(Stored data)
------------------------------------------------------------

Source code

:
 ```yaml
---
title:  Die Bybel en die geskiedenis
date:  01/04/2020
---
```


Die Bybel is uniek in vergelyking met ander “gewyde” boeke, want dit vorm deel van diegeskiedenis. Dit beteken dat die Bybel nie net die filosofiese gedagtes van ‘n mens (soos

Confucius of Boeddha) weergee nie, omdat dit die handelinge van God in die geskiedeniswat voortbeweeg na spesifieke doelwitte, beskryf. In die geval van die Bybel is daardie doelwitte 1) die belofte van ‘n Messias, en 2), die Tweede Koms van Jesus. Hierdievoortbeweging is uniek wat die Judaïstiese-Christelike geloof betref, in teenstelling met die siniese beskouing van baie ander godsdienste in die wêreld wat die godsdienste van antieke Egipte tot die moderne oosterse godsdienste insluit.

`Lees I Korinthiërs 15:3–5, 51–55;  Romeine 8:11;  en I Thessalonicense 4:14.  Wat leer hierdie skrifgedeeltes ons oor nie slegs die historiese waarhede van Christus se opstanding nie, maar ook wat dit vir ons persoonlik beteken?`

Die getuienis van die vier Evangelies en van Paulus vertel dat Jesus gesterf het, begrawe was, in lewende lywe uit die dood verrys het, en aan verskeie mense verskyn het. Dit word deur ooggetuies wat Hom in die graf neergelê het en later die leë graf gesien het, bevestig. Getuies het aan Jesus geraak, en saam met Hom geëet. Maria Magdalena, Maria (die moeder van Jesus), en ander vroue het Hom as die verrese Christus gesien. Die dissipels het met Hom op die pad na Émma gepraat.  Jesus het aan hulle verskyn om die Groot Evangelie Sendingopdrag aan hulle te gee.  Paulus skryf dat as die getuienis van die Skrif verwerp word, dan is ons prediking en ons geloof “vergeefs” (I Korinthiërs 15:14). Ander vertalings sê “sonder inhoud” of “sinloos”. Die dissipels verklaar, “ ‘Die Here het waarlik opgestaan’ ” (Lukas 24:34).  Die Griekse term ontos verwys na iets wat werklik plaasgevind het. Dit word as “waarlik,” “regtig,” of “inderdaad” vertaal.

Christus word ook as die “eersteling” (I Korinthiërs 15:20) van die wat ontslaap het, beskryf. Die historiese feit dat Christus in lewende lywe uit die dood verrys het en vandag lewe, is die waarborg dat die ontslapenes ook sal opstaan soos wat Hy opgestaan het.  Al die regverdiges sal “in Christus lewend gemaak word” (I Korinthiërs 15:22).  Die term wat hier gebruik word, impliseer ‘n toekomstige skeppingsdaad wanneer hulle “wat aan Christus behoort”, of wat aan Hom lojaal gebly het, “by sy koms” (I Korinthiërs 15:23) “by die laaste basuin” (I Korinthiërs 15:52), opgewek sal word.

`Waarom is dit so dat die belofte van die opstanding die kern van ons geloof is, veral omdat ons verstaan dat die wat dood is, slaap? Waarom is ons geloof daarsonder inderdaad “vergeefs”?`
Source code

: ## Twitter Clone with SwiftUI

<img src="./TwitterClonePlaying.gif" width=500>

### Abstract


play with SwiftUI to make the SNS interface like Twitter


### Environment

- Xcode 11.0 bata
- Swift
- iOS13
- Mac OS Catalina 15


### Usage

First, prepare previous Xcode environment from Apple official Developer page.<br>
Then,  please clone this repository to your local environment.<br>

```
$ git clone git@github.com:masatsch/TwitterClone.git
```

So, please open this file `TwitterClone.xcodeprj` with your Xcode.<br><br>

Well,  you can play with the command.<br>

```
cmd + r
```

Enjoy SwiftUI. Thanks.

------------------------------------------------------------

EXERCISE REQUIREMENTS: Please output the exact lines of the records above, beginning with the first and stopping after the line that holds "Die Bybel is uniek", and nothing else.

TASK ANSWER:
Source code

:
 ```yaml
---
title:  Die Bybel en die geskiedenis
date:  01/04/2020
---
```


Die Bybel is uniek in vergelyking met ander “gewyde” boeke, want dit vorm deel van diegeskiedenis. Dit beteken dat die Bybel nie net die filosofiese gedagtes van ‘n mens (soos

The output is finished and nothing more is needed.